• Information:
==============================

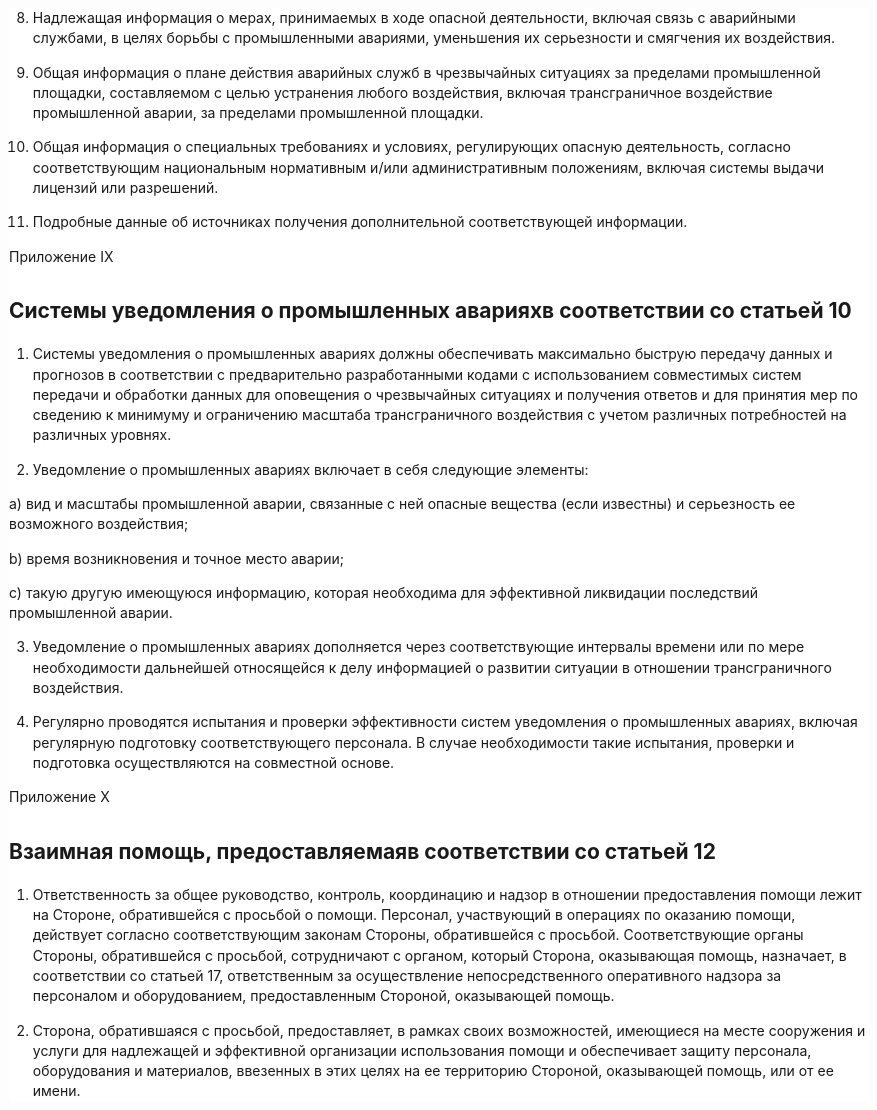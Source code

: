 8. Надлежащая информация о мерах, принимаемых в ходе опасной деятельности, включая связь с аварийными службами, в целях борьбы с промышленными авариями, уменьшения их серьезности и смягчения их воздействия.

9. Общая информация о плане действия аварийных служб в чрезвычайных ситуациях за пределами промышленной площадки, составляемом с целью устранения любого воздействия, включая трансграничное воздействие промышленной аварии, за пределами промышленной площадки.

10. Общая информация о специальных требованиях и условиях, регулирующих опасную деятельность, согласно соответствующим национальным нормативным и/или административным положениям, включая системы выдачи лицензий или разрешений.

11. Подробные данные об источниках получения дополнительной соответствующей информации.

Приложение IX

## Системы уведомления о промышленных аварияхв соответствии со статьей 10

1. Системы уведомления о промышленных авариях должны обеспечивать максимально быструю передачу данных и прогнозов в соответствии с предварительно разработанными кодами с использованием совместимых систем передачи и обработки данных для оповещения о чрезвычайных ситуациях и получения ответов и для принятия мер по сведению к минимуму и ограничению масштаба трансграничного воздействия с учетом различных потребностей на различных уровнях.

2. Уведомление о промышленных авариях включает в себя следующие элементы:

а) вид и масштабы промышленной аварии, связанные с ней опасные вещества (если известны) и серьезность ее возможного воздействия;

b) время возникновения и точное место аварии;

с) такую другую имеющуюся информацию, которая необходима для эффективной ликвидации последствий промышленной аварии.

3. Уведомление о промышленных авариях дополняется через соответствующие интервалы времени или по мере необходимости дальнейшей относящейся к делу информацией о развитии ситуации в отношении трансграничного воздействия.

4. Регулярно проводятся испытания и проверки эффективности систем уведомления о промышленных авариях, включая регулярную подготовку соответствующего персонала. В случае необходимости такие испытания, проверки и подготовка осуществляются на совместной основе.

Приложение Х

## Взаимная помощь, предоставляемаяв соответствии со статьей 12

1. Ответственность за общее руководство, контроль, координацию и надзор в отношении предоставления помощи лежит на Стороне, обратившейся с просьбой о помощи. Персонал, участвующий в операциях по оказанию помощи, действует согласно соответствующим законам Стороны, обратившейся с просьбой. Соответствующие органы Стороны, обратившейся с просьбой, сотрудничают с органом, который Сторона, оказывающая помощь, назначает, в соответствии со статьей 17, ответственным за осуществление непосредственного оперативного надзора за персоналом и оборудованием, предоставленным Стороной, оказывающей помощь.

2. Сторона, обратившаяся с просьбой, предоставляет, в рамках своих возможностей, имеющиеся на месте сооружения и услуги для надлежащей и эффективной организации использования помощи и обеспечивает защиту персонала, оборудования и материалов, ввезенных в этих целях на ее территорию Стороной, оказывающей помощь, или от ее имени.

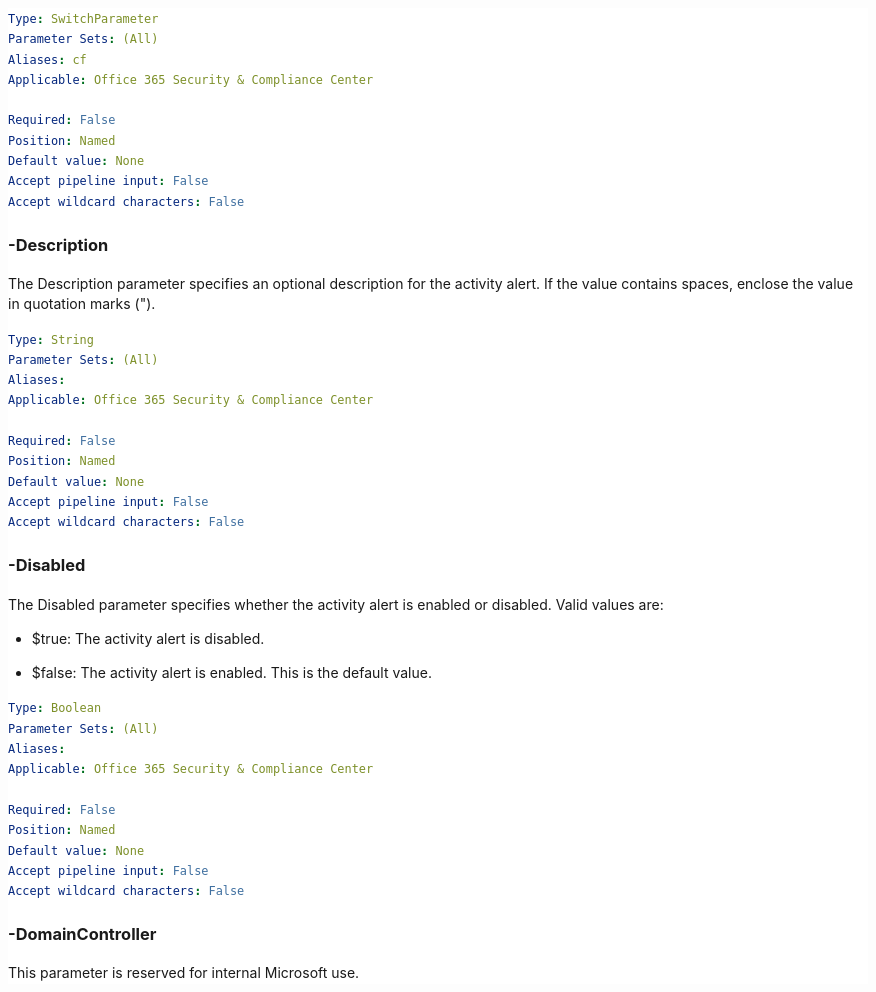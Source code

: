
 ```yaml
Type: SwitchParameter
Parameter Sets: (All)
Aliases: cf
Applicable: Office 365 Security & Compliance Center

Required: False
Position: Named
Default value: None
Accept pipeline input: False
Accept wildcard characters: False
```

### -Description
The Description parameter specifies an optional description for the activity alert. If the value contains spaces, enclose the value in quotation marks (").

```yaml
Type: String
Parameter Sets: (All)
Aliases:
Applicable: Office 365 Security & Compliance Center

Required: False
Position: Named
Default value: None
Accept pipeline input: False
Accept wildcard characters: False
```

### -Disabled
The Disabled parameter specifies whether the activity alert is enabled or disabled. Valid values are:

- $true: The activity alert is disabled.

- $false: The activity alert is enabled. This is the default value.

```yaml
Type: Boolean
Parameter Sets: (All)
Aliases:
Applicable: Office 365 Security & Compliance Center

Required: False
Position: Named
Default value: None
Accept pipeline input: False
Accept wildcard characters: False
```

### -DomainController
This parameter is reserved for internal Microsoft use.
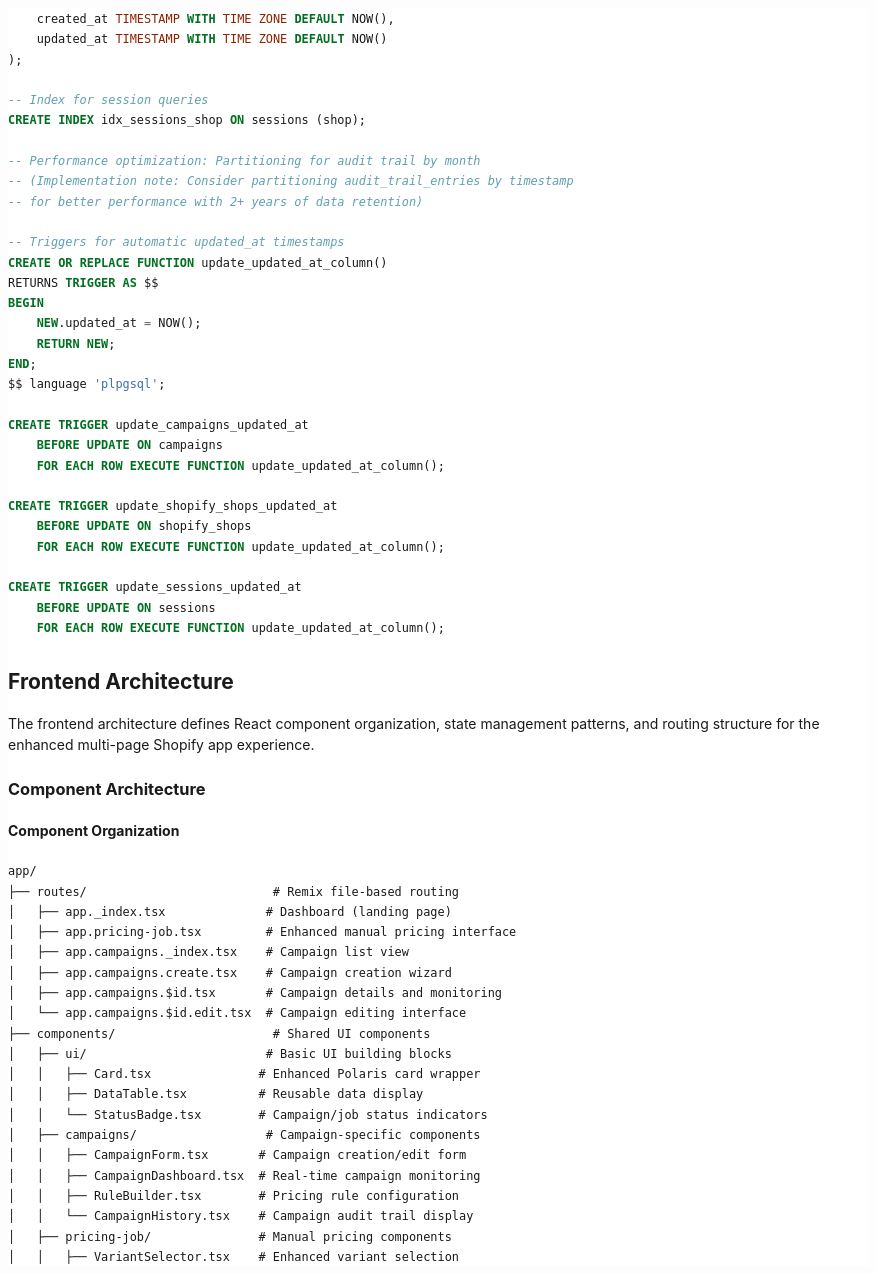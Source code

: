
 ```sql
    created_at TIMESTAMP WITH TIME ZONE DEFAULT NOW(),
    updated_at TIMESTAMP WITH TIME ZONE DEFAULT NOW()
);

-- Index for session queries
CREATE INDEX idx_sessions_shop ON sessions (shop);

-- Performance optimization: Partitioning for audit trail by month
-- (Implementation note: Consider partitioning audit_trail_entries by timestamp 
-- for better performance with 2+ years of data retention)

-- Triggers for automatic updated_at timestamps
CREATE OR REPLACE FUNCTION update_updated_at_column()
RETURNS TRIGGER AS $$
BEGIN
    NEW.updated_at = NOW();
    RETURN NEW;
END;
$$ language 'plpgsql';

CREATE TRIGGER update_campaigns_updated_at 
    BEFORE UPDATE ON campaigns 
    FOR EACH ROW EXECUTE FUNCTION update_updated_at_column();

CREATE TRIGGER update_shopify_shops_updated_at 
    BEFORE UPDATE ON shopify_shops 
    FOR EACH ROW EXECUTE FUNCTION update_updated_at_column();

CREATE TRIGGER update_sessions_updated_at 
    BEFORE UPDATE ON sessions 
    FOR EACH ROW EXECUTE FUNCTION update_updated_at_column();
```

## Frontend Architecture

The frontend architecture defines React component organization, state management patterns, and routing structure for the enhanced multi-page Shopify app experience.

### Component Architecture

#### Component Organization

```
app/
├── routes/                          # Remix file-based routing
│   ├── app._index.tsx              # Dashboard (landing page)
│   ├── app.pricing-job.tsx         # Enhanced manual pricing interface
│   ├── app.campaigns._index.tsx    # Campaign list view
│   ├── app.campaigns.create.tsx    # Campaign creation wizard
│   ├── app.campaigns.$id.tsx       # Campaign details and monitoring
│   └── app.campaigns.$id.edit.tsx  # Campaign editing interface
├── components/                      # Shared UI components
│   ├── ui/                         # Basic UI building blocks
│   │   ├── Card.tsx               # Enhanced Polaris card wrapper
│   │   ├── DataTable.tsx          # Reusable data display
│   │   └── StatusBadge.tsx        # Campaign/job status indicators
│   ├── campaigns/                  # Campaign-specific components
│   │   ├── CampaignForm.tsx       # Campaign creation/edit form
│   │   ├── CampaignDashboard.tsx  # Real-time campaign monitoring
│   │   ├── RuleBuilder.tsx        # Pricing rule configuration
│   │   └── CampaignHistory.tsx    # Campaign audit trail display
│   ├── pricing-job/               # Manual pricing components
│   │   ├── VariantSelector.tsx    # Enhanced variant selection
```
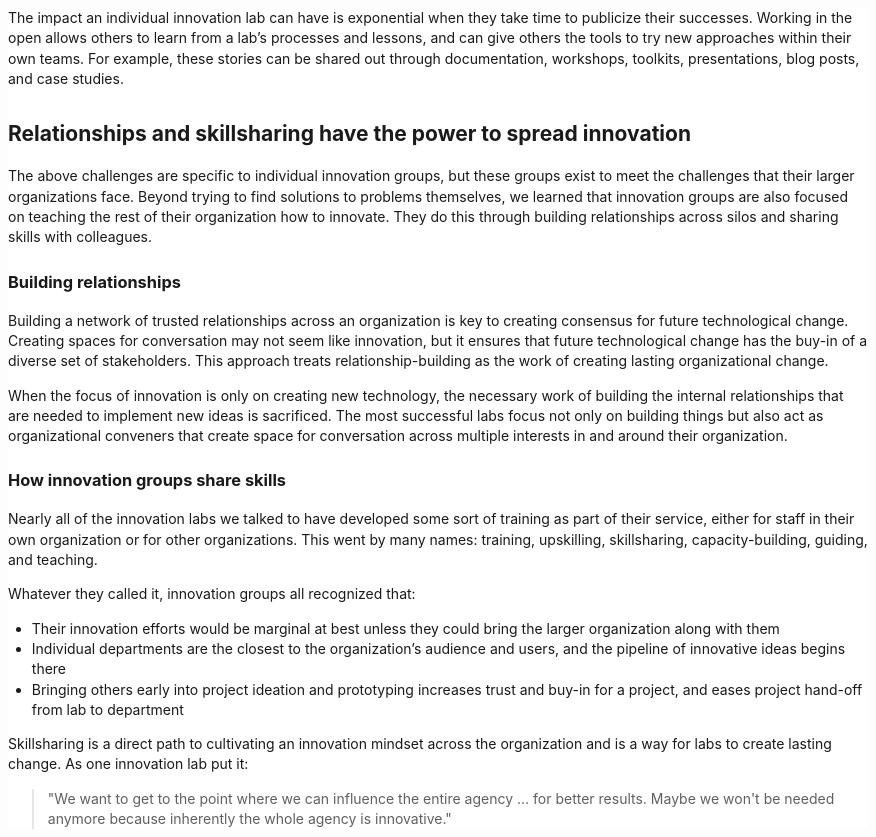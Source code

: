 The impact an individual innovation lab can have is exponential when they take time to publicize their successes. Working in the open allows others to learn from a lab’s processes and lessons, and can give others the tools to try new approaches within their own teams. For example, these stories can be shared out through documentation, workshops, toolkits, presentations, blog posts, and case studies.

## Relationships and skillsharing have the power to spread innovation

The above challenges are specific to individual innovation groups, but these groups exist to meet the challenges that their larger organizations face. Beyond trying to find solutions to problems themselves, we learned that innovation groups are also focused on teaching the rest of their organization how to innovate. They do this through building relationships across silos and sharing skills with colleagues.

### Building relationships

Building a network of trusted relationships across an organization is key to creating consensus for future technological change. Creating spaces for conversation may not seem like innovation, but it ensures that future technological change has the buy-in of a diverse set of stakeholders. This approach treats relationship-building as the work of creating lasting organizational change.

When the focus of innovation is only on creating new technology, the necessary work of building the internal relationships that are needed to implement new ideas is sacrificed. The most successful labs focus not only on building things but also act as organizational conveners that create space for conversation across multiple interests in and around their organization.

### How innovation groups share skills

Nearly all of the innovation labs we talked to have developed some sort of training as part of their service, either for staff in their own organization or for other organizations. This went by many names: training, upskilling, skillsharing, capacity-building, guiding, and teaching.

Whatever they called it, innovation groups all recognized that:

- Their innovation efforts would be marginal at best unless they could bring the larger organization along with them
- Individual departments are the closest to the organization’s audience and users, and the pipeline of innovative ideas begins there
- Bringing others early into project ideation and prototyping increases trust and buy-in for a project, and eases project hand-off from lab to department

Skillsharing is a direct path to cultivating an innovation mindset across the organization and is a way for labs to create lasting change. As one innovation lab put it:

> "We want to get to the point where we can influence the entire agency … for better results. Maybe we won't be needed anymore because inherently the whole agency is innovative."
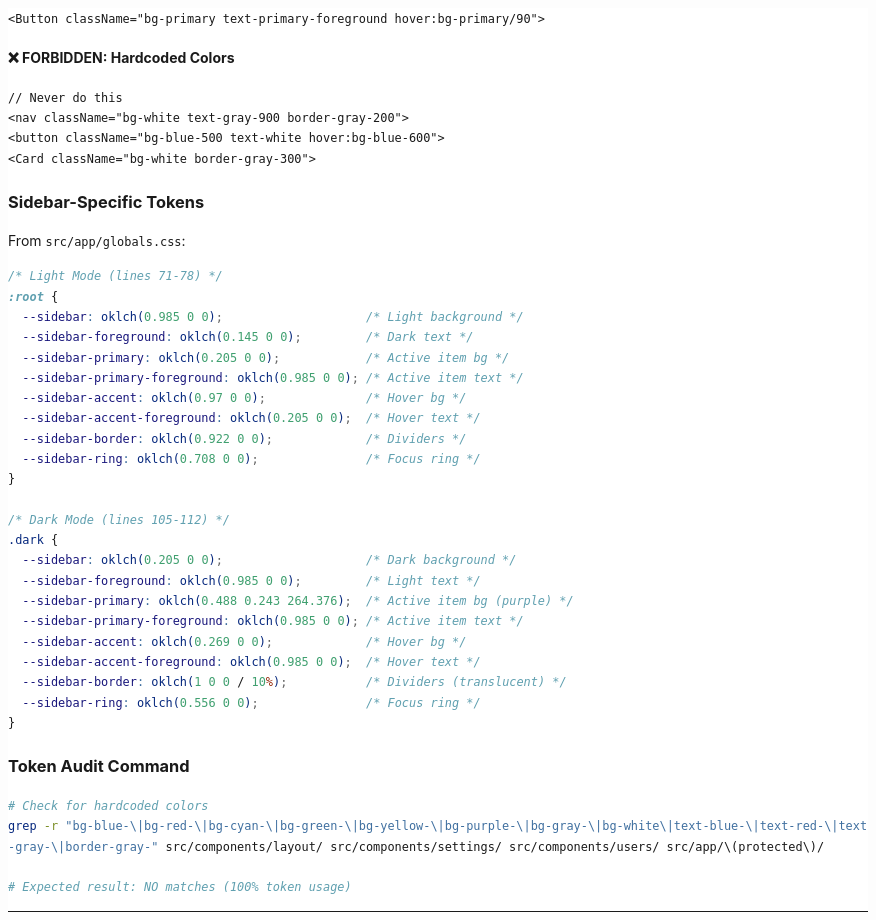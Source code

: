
 ```tsx
<Button className="bg-primary text-primary-foreground hover:bg-primary/90">
```

#### ❌ FORBIDDEN: Hardcoded Colors
```tsx
// Never do this
<nav className="bg-white text-gray-900 border-gray-200">
<button className="bg-blue-500 text-white hover:bg-blue-600">
<Card className="bg-white border-gray-300">
```

### Sidebar-Specific Tokens

From `src/app/globals.css`:
```css
/* Light Mode (lines 71-78) */
:root {
  --sidebar: oklch(0.985 0 0);                    /* Light background */
  --sidebar-foreground: oklch(0.145 0 0);         /* Dark text */
  --sidebar-primary: oklch(0.205 0 0);            /* Active item bg */
  --sidebar-primary-foreground: oklch(0.985 0 0); /* Active item text */
  --sidebar-accent: oklch(0.97 0 0);              /* Hover bg */
  --sidebar-accent-foreground: oklch(0.205 0 0);  /* Hover text */
  --sidebar-border: oklch(0.922 0 0);             /* Dividers */
  --sidebar-ring: oklch(0.708 0 0);               /* Focus ring */
}

/* Dark Mode (lines 105-112) */
.dark {
  --sidebar: oklch(0.205 0 0);                    /* Dark background */
  --sidebar-foreground: oklch(0.985 0 0);         /* Light text */
  --sidebar-primary: oklch(0.488 0.243 264.376);  /* Active item bg (purple) */
  --sidebar-primary-foreground: oklch(0.985 0 0); /* Active item text */
  --sidebar-accent: oklch(0.269 0 0);             /* Hover bg */
  --sidebar-accent-foreground: oklch(0.985 0 0);  /* Hover text */
  --sidebar-border: oklch(1 0 0 / 10%);           /* Dividers (translucent) */
  --sidebar-ring: oklch(0.556 0 0);               /* Focus ring */
}
```

### Token Audit Command
```bash
# Check for hardcoded colors
grep -r "bg-blue-\|bg-red-\|bg-cyan-\|bg-green-\|bg-yellow-\|bg-purple-\|bg-gray-\|bg-white\|text-blue-\|text-red-\|text-gray-\|border-gray-" src/components/layout/ src/components/settings/ src/components/users/ src/app/\(protected\)/

# Expected result: NO matches (100% token usage)
```

---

==============================

• Problem statement: Nothing but the lines from the start of the listing through the line with "4. Регулярно проводятся" belongs in the answer, each one retyped exactly and without pictures.

• Result of the task:
Source code

: 8. Надлежащая информация о мерах, принимаемых в ходе опасной деятельности, включая связь с аварийными службами, в целях борьбы с промышленными авариями, уменьшения их серьезности и смягчения их воздействия.

9. Общая информация о плане действия аварийных служб в чрезвычайных ситуациях за пределами промышленной площадки, составляемом с целью устранения любого воздействия, включая трансграничное воздействие промышленной аварии, за пределами промышленной площадки.

10. Общая информация о специальных требованиях и условиях, регулирующих опасную деятельность, согласно соответствующим национальным нормативным и/или административным положениям, включая системы выдачи лицензий или разрешений.

11. Подробные данные об источниках получения дополнительной соответствующей информации.

Приложение IX

## Системы уведомления о промышленных аварияхв соответствии со статьей 10

1. Системы уведомления о промышленных авариях должны обеспечивать максимально быструю передачу данных и прогнозов в соответствии с предварительно разработанными кодами с использованием совместимых систем передачи и обработки данных для оповещения о чрезвычайных ситуациях и получения ответов и для принятия мер по сведению к минимуму и ограничению масштаба трансграничного воздействия с учетом различных потребностей на различных уровнях.

2. Уведомление о промышленных авариях включает в себя следующие элементы:

а) вид и масштабы промышленной аварии, связанные с ней опасные вещества (если известны) и серьезность ее возможного воздействия;

b) время возникновения и точное место аварии;

с) такую другую имеющуюся информацию, которая необходима для эффективной ликвидации последствий промышленной аварии.

3. Уведомление о промышленных авариях дополняется через соответствующие интервалы времени или по мере необходимости дальнейшей относящейся к делу информацией о развитии ситуации в отношении трансграничного воздействия.

4. Регулярно проводятся испытания и проверки эффективности систем уведомления о промышленных авариях, включая регулярную подготовку соответствующего персонала. В случае необходимости такие испытания, проверки и подготовка осуществляются на совместной основе.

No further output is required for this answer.